## REQUIRED WORK
Among the lines below, a stretch begins at the one with "Advanced table mapping: null absent" and ends at the one with "Advanced table mapping: null as". Repeat that stretch exactly, ends included.

## INFORMATION GIVEN
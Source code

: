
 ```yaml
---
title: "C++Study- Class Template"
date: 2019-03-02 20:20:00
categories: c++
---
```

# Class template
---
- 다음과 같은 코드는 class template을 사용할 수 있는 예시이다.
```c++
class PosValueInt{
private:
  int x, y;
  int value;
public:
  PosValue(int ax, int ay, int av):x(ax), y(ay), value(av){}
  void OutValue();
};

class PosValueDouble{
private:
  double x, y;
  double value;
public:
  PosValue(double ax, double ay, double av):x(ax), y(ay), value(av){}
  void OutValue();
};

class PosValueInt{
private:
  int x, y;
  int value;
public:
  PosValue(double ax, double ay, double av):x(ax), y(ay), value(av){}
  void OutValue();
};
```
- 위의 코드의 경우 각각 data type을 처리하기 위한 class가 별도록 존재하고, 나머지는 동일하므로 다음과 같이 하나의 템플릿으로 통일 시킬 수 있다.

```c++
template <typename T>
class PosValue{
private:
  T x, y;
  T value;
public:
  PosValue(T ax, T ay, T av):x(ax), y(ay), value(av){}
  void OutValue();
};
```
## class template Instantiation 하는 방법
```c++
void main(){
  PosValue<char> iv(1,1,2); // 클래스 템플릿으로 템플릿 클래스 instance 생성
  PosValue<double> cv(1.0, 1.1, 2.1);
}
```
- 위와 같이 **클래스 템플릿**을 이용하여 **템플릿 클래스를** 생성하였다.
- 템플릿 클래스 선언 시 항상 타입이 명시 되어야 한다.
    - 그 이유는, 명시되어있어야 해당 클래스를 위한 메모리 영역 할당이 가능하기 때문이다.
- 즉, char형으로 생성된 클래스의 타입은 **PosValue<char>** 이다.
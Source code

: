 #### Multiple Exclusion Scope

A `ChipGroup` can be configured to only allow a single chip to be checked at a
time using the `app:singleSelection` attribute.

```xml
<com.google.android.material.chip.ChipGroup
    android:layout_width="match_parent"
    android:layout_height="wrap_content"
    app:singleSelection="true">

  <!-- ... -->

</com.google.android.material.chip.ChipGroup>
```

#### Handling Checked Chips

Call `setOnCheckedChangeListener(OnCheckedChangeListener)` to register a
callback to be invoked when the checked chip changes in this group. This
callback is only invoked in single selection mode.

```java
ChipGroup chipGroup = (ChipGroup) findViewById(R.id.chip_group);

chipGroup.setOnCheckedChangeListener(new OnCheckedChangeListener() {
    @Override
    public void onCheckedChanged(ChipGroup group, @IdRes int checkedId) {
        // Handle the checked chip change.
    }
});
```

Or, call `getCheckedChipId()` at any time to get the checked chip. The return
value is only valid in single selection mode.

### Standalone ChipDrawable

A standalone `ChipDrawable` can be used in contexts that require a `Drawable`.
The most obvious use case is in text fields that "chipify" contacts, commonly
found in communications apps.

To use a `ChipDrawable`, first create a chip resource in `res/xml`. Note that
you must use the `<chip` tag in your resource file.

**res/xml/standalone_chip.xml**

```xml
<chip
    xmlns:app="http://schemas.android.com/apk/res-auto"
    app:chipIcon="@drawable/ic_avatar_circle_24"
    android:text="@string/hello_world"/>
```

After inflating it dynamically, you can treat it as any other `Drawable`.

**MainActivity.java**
...
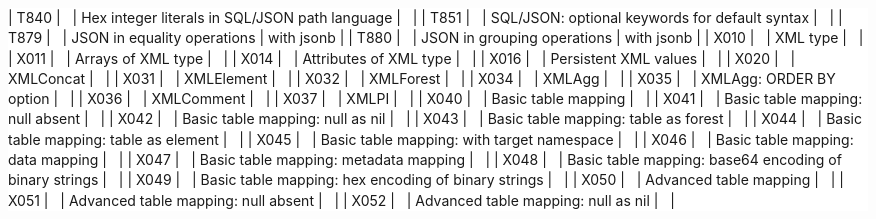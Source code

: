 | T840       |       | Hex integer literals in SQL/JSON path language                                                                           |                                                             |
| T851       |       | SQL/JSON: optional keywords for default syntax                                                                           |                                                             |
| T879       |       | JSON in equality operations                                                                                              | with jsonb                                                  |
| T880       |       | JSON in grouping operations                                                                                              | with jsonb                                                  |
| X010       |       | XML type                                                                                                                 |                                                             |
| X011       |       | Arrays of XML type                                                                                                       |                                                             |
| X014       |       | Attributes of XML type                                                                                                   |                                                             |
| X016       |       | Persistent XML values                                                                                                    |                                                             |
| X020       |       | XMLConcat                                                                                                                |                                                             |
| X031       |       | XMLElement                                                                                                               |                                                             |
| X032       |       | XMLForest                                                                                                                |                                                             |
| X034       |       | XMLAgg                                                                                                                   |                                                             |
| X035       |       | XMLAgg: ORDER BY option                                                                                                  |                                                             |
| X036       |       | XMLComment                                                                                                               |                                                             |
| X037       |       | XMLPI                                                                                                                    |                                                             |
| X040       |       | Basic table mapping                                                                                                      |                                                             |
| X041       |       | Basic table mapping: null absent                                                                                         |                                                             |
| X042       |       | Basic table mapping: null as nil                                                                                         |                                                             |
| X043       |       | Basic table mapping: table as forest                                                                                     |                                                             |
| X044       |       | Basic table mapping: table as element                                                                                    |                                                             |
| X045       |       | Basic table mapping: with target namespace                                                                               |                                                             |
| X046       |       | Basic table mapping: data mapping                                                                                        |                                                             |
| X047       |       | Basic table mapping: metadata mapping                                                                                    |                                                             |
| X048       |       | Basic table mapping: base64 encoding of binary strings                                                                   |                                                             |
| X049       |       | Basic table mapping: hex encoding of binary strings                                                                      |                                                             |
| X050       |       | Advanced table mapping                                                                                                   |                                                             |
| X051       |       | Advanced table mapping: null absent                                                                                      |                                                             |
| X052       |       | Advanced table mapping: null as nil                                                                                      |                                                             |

## TASK RESULT
| X051       |       | Advanced table mapping: null absent                                                                                      |                                                             |
| X052       |       | Advanced table mapping: null as nil                                                                                      |                                                             |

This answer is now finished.